A recent family law case, Parker v. Parker, decided by Florida’s Second District Court of Appeal in 2024, drives home the point of how important it is for trial judges to get it right. In particular, the case shows why courts need to take a closer look at each spouse’s actual financial situation before deciding on alimony.
Background of the case
In Parker v. Parker, the trial court entered a final judgment dissolving the marriage and awarding alimony. However, in determining how much alimony to award, the trial court calculated support based on the parties’ gross incomes rather than net incomes.
Gross income refers to the amount earned before taxes, insurance, retirement contributions, and other deductions. Net income, on the other hand, is the amount someone actually takes home and has available to pay bills and expenses.
This distinction is critical. A support award based on gross income may appear reasonable on paper, yet leave the paying spouse without enough money to support themselves.
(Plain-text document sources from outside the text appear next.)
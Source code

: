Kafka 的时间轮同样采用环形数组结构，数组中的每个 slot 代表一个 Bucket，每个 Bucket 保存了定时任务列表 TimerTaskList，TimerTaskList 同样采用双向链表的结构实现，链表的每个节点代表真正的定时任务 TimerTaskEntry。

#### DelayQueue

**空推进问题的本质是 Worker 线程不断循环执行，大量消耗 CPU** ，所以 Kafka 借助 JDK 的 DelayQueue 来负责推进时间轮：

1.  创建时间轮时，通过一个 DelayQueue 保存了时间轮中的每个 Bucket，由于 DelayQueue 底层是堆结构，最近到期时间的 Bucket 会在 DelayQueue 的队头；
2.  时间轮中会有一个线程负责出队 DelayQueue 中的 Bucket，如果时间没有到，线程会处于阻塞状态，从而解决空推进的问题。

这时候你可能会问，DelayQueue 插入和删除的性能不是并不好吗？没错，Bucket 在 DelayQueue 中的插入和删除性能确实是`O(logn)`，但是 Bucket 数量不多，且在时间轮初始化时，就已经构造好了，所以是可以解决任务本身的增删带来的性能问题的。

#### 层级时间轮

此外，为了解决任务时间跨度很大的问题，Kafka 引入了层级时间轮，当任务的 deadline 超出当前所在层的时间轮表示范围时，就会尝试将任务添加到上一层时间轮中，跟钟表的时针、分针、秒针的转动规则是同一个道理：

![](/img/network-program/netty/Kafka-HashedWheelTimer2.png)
The appellate court’s decision
The Second District Court of Appeal reversed the alimony award in this case. The court explained that Florida law requires judges to evaluate alimony using net income, not gross income. This is because:
- Net income represents actual ability to pay, and
- Net income better reflects the receiving spouse’s actual need.
The appellate court held that using gross income can lead to an award that is not financially realistic. This is especially true when the paying spouse has significant deductions or necessary expenses.
For that reason, the appellate court sent the case back to the trial court to recalculate alimony based on realistic figures.
Why this case matters
This case is important for anyone facing a divorce involving alimony since it reinforces the core principle that alimony must be fair, reasonable, and based on real financial capacity, not theoretical income.
For the spouse requesting alimony, Parker emphasizes the importance of documenting true financial need. For the spouse paying alimony, it confirms that courts cannot impose an obligation that leaves the paying party unable to meet their needs.